Start of RECORDS FOR THIS TASK
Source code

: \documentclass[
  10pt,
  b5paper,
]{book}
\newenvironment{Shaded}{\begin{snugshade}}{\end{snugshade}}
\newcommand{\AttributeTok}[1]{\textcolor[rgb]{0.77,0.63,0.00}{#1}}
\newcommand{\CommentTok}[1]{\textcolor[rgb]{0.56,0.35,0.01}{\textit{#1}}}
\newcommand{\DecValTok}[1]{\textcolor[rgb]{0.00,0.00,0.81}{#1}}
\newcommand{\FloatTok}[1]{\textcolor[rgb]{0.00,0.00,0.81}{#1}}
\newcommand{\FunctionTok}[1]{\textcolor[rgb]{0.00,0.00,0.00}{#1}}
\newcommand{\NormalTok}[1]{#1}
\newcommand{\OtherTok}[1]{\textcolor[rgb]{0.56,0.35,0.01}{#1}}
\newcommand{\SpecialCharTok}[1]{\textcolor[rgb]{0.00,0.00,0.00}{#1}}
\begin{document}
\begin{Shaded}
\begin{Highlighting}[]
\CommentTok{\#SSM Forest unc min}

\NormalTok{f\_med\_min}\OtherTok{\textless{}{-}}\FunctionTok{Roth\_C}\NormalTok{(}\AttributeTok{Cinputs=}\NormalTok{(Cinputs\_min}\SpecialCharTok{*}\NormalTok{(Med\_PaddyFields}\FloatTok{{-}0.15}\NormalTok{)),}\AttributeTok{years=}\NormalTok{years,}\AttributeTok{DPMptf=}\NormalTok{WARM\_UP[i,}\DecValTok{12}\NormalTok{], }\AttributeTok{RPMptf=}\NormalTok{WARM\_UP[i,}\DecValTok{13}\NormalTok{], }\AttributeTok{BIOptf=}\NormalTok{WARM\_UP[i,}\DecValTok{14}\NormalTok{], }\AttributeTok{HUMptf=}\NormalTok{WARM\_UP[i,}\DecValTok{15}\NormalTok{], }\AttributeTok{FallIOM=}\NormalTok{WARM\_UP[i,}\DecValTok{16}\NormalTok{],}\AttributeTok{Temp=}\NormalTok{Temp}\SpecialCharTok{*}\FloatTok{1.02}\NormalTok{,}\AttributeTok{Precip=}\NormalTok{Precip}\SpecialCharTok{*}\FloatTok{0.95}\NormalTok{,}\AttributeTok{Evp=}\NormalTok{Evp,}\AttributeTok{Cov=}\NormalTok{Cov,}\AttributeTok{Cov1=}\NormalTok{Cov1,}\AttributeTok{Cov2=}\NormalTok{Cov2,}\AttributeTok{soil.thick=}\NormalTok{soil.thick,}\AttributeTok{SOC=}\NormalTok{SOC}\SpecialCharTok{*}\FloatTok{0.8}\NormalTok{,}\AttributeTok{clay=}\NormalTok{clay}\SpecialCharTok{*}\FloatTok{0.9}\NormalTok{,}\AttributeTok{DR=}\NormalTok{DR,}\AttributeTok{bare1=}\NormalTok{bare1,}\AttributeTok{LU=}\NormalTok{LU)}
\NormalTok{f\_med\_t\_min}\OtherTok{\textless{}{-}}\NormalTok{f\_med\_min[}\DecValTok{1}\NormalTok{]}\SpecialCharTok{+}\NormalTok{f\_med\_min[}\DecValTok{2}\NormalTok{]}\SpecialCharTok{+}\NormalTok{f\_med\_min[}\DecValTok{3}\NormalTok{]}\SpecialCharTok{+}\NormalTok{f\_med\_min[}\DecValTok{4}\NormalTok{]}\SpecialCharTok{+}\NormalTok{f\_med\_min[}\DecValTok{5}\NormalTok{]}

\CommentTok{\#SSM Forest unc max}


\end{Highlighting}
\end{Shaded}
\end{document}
End of RECORDS FOR THIS TASK
● **DIRECTIONS FOR THIS TASK**
The records above should be restated word for word, please.

● **RESPONSE AREA**
Source code

: \documentclass[
  10pt,
  b5paper,
]{book}
\newenvironment{Shaded}{\begin{snugshade}}{\end{snugshade}}
\newcommand{\AttributeTok}[1]{\textcolor[rgb]{0.77,0.63,0.00}{#1}}
\newcommand{\CommentTok}[1]{\textcolor[rgb]{0.56,0.35,0.01}{\textit{#1}}}
\newcommand{\DecValTok}[1]{\textcolor[rgb]{0.00,0.00,0.81}{#1}}
\newcommand{\FloatTok}[1]{\textcolor[rgb]{0.00,0.00,0.81}{#1}}
\newcommand{\FunctionTok}[1]{\textcolor[rgb]{0.00,0.00,0.00}{#1}}
\newcommand{\NormalTok}[1]{#1}
\newcommand{\OtherTok}[1]{\textcolor[rgb]{0.56,0.35,0.01}{#1}}
\newcommand{\SpecialCharTok}[1]{\textcolor[rgb]{0.00,0.00,0.00}{#1}}
\begin{document}
\begin{Shaded}
\begin{Highlighting}[]
\CommentTok{\#SSM Forest unc min}

\NormalTok{f\_med\_min}\OtherTok{\textless{}{-}}\FunctionTok{Roth\_C}\NormalTok{(}\AttributeTok{Cinputs=}\NormalTok{(Cinputs\_min}\SpecialCharTok{*}\NormalTok{(Med\_PaddyFields}\FloatTok{{-}0.15}\NormalTok{)),}\AttributeTok{years=}\NormalTok{years,}\AttributeTok{DPMptf=}\NormalTok{WARM\_UP[i,}\DecValTok{12}\NormalTok{], }\AttributeTok{RPMptf=}\NormalTok{WARM\_UP[i,}\DecValTok{13}\NormalTok{], }\AttributeTok{BIOptf=}\NormalTok{WARM\_UP[i,}\DecValTok{14}\NormalTok{], }\AttributeTok{HUMptf=}\NormalTok{WARM\_UP[i,}\DecValTok{15}\NormalTok{], }\AttributeTok{FallIOM=}\NormalTok{WARM\_UP[i,}\DecValTok{16}\NormalTok{],}\AttributeTok{Temp=}\NormalTok{Temp}\SpecialCharTok{*}\FloatTok{1.02}\NormalTok{,}\AttributeTok{Precip=}\NormalTok{Precip}\SpecialCharTok{*}\FloatTok{0.95}\NormalTok{,}\AttributeTok{Evp=}\NormalTok{Evp,}\AttributeTok{Cov=}\NormalTok{Cov,}\AttributeTok{Cov1=}\NormalTok{Cov1,}\AttributeTok{Cov2=}\NormalTok{Cov2,}\AttributeTok{soil.thick=}\NormalTok{soil.thick,}\AttributeTok{SOC=}\NormalTok{SOC}\SpecialCharTok{*}\FloatTok{0.8}\NormalTok{,}\AttributeTok{clay=}\NormalTok{clay}\SpecialCharTok{*}\FloatTok{0.9}\NormalTok{,}\AttributeTok{DR=}\NormalTok{DR,}\AttributeTok{bare1=}\NormalTok{bare1,}\AttributeTok{LU=}\NormalTok{LU)}
\NormalTok{f\_med\_t\_min}\OtherTok{\textless{}{-}}\NormalTok{f\_med\_min[}\DecValTok{1}\NormalTok{]}\SpecialCharTok{+}\NormalTok{f\_med\_min[}\DecValTok{2}\NormalTok{]}\SpecialCharTok{+}\NormalTok{f\_med\_min[}\DecValTok{3}\NormalTok{]}\SpecialCharTok{+}\NormalTok{f\_med\_min[}\DecValTok{4}\NormalTok{]}\SpecialCharTok{+}\NormalTok{f\_med\_min[}\DecValTok{5}\NormalTok{]}

\CommentTok{\#SSM Forest unc max}


\end{Highlighting}
\end{Shaded}
\end{document}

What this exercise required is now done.